1. SÍNTESE TERMOLÓGICA
Na doutrina, há uma vasta diversificação de expressões que atribuem ao Princípio da Proibição do Retrocesso Social o seu sentido. Além dos exemplos citados por Narbal Antonio Mendonça Fileti1, como cláusula de proibição da evolução reacionária, regra do não retorno da concretização e proibição da retrogradação, acrescentamos também terminologias trazidas por Felipe Derbli2. Para comparar algumas das muitas expressões, Derbli apresenta termos sinônimos, como vedação do retrocesso social, princípio do não retorno da concretização e princípio da contra-revolução social. O autor ressalta que, entre os inúmeros termos existentes relativos à proibição do retrocesso social, adotamos este não apenas por ser amplamente utilizado, mas também por estar presente na maior parte da doutrina e por sua concepção lexicográfica3 e literal, que, para nós, além de essencial, é a que mais se aproxima da nossa realidade social, sendo sintetizada como a proibição do retrocesso: a não supressão de direitos por ato normativo.
2. HISTÓRICO
É comum que epopeias civis e jurídicas surjam primariamente em civilizações mais antigas. Assim como muitas outras, a Proibição do Retrocesso Social teve origem inicial na Alemanha, por volta de 1918, no período pós-Primeira Guerra Mundial, em decorrência do déficit econômico resultante. Paula Susana A. Melo4 relata que o retrocesso social na Alemanha esteve associado à crise do Estado-Providência, momento em que a população clamava por maior intervenção estatal na vida social. Desse movimento, cabe salientar que
O conceito político de Estado-providência, ou Estado social, veio substituir o conceito de Estado liberal. Efetivamente, no Estado liberal entendia-se que ninguém melhor do que cada indivíduo deveria saber escolher as suas próprias necessidades e o modo mais eficaz de as satisfazer. Assim, o Estado teria apenas o papel de criar as condições necessárias ao livre exercício dos direitos naturais dos cidadãos e deveria abster-se quanto a qualquer conduta que pudesse perturbá-lo.5
Neste contexto, com base em outras pesquisas, Paula Susana A. Melo sustenta que muitas teses foram elaboradas para que o Estado, à época sem condições de atuar plenamente, pudesse prestar e assegurar direitos sociais à população que assim clamava. Dentre as inúmeras teses criadas para garantir o direito à segurança e à seguridade social, surgiu a proibição do retrocesso, com o objetivo de assegurar que, ao se reconhecerem novos direitos, não fossem excluídos aqueles já anteriormente alcançados.

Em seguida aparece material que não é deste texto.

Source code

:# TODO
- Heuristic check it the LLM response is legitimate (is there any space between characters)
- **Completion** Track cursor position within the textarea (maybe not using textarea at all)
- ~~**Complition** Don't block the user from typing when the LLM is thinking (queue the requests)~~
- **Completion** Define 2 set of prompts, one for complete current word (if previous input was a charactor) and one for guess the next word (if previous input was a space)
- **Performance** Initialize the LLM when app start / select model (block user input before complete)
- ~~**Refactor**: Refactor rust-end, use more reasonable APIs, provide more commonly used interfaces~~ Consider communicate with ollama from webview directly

O respectivo princípio, ora comentado, estendeu-se por toda a Europa. Portugal é constantemente citado por juristas brasileiros devido à proximidade de fatos históricos, culturais e ao modus vivendi entre os dois países. Não obstante, Joaquim José Gomes Canotilho desempenhou um papel de destaque no constitucionalismo português, influenciando significativamente a doutrina brasileira. Nesse sentido, é imprescindível ressaltar que Joaquim José Gomes Canotilho foi o precursor da tese em Portugal. Em sua obra Constituição Dirigente e Vinculação do Legislador (Coimbra, 1983), o autor concluiu, após uma vasta análise teórica, que os direitos sociais reconhecidos e constitucionalmente concretizados são irreversíveis.

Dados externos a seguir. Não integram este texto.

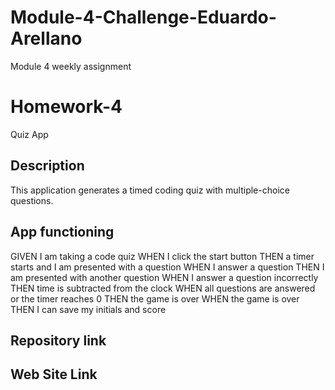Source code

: # Module-4-Challenge-Eduardo-Arellano
Module 4 weekly assignment
# Homework-4

Quiz App

## Description

This application generates a timed coding quiz with multiple-choice questions.

## App functioning

GIVEN I am taking a code quiz
WHEN I click the start button
THEN a timer starts and I am presented with a question
WHEN I answer a question
THEN I am presented with another question
WHEN I answer a question incorrectly
THEN time is subtracted from the clock
WHEN all questions are answered or the timer reaches 0
THEN the game is over
WHEN the game is over
THEN I can save my initials and score



## Repository link




## Web Site Link



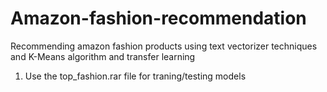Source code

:# Amazon-fashion-recommendation
Recommending amazon fashion products using text vectorizer techniques and K-Means algorithm and transfer learning

1. Use the top_fashion.rar file for traning/testing models
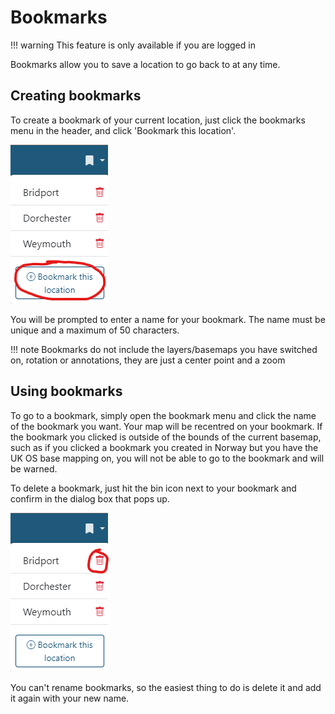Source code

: # Bookmarks

!!! warning
    This feature is only available if you are logged in

Bookmarks allow you to save a location to go back to at any time. 

## Creating bookmarks
To create a bookmark of your current location, just click the bookmarks menu in the header, and click 'Bookmark this location'.

![Add bookmark button](../assets/images/bookmarks-add-bookmark.png)

You will be prompted to enter a name for your bookmark. The name must be unique and a maximum of 50 characters.

!!! note
    Bookmarks do not include the layers/basemaps you have switched on, rotation or annotations, they are just a center point and a zoom

## Using bookmarks

To go to a bookmark, simply open the bookmark menu and click the name of the bookmark you want. Your map will be recentred on your bookmark. If the bookmark you clicked is outside of the bounds of the current basemap, such as if you clicked a bookmark you created in Norway but you have the UK OS base mapping on, you will not be able to go to the bookmark and will be warned.

To delete a bookmark, just hit the bin icon next to your bookmark and confirm in the dialog box that pops up.

![Delete bookmark button](../assets/images/bookmarks-delete-bookmark.png)

You can't rename bookmarks, so the easiest thing to do is delete it and add it again with your new name.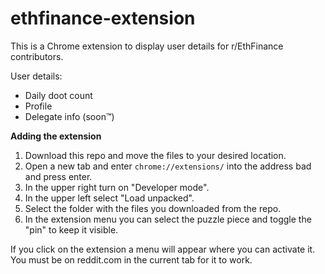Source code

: # ethfinance-extension

This is a Chrome extension to display user details for r/EthFinance contributors.

User details:
- Daily doot count
- Profile
- Delegate info (soon™)


**Adding the extension**

1. Download this repo and move the files to your desired location.
1. Open a new tab and enter `chrome://extensions/` into the address bad and press enter.
1. In the upper right turn on "Developer mode".
1. In the upper left select "Load unpacked".
1. Select the folder with the files you downloaded from the repo.
1. In the extension menu you can select the puzzle piece and toggle the "pin" to keep it visible.

If you click on the extension a menu will appear where you can activate it. You must be on reddit.com in the current tab for it to work.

Diferentemente das limitações impostas na Alemanha, os portugueses reconheceram a proibição do retrocesso de forma mais enfática. Esse reconhecimento ocorreu em decisão colegiada do Colendo Tribunal Constitucional Português, no Acórdão nº 39 de 19846, o qual, inclusive, citou Joaquim José Gomes Canotilho como referência à irreversibilidade dos direitos constitucionalmente concretizados.
No Brasil, influenciado pelo constitucionalismo italiano de G. Balladore Pallieri, foi José Afonso da Silva quem introduziu o Princípio do Não Retrocesso na nação, inicialmente em sua obra Aplicabilidade das Normas Constitucionais7.
A cláusula do Não Retrocesso chegou ao Brasil por volta de 1960 como um embrião, desenvolveu-se ao longo do tempo e, atualmente, vem amadurecendo cada vez mais. Observa-se que, embora ainda sejam poucos os estudos sistemáticos sobre o tema, é evidente sua incidência, mesmo que por analogia, nas mais diversas áreas do direito, como, por exemplo, no Direito Ambiental, Direito Penal, entre outras, e até na Filosofia do Direito. Narbal A. Mendonça, em seu estudo, comenta os primeiros pronunciamentos da Corte Máxima Brasileira, ipsis litteris, nos quais os ministros reconheceram a vedação ao retrocesso social.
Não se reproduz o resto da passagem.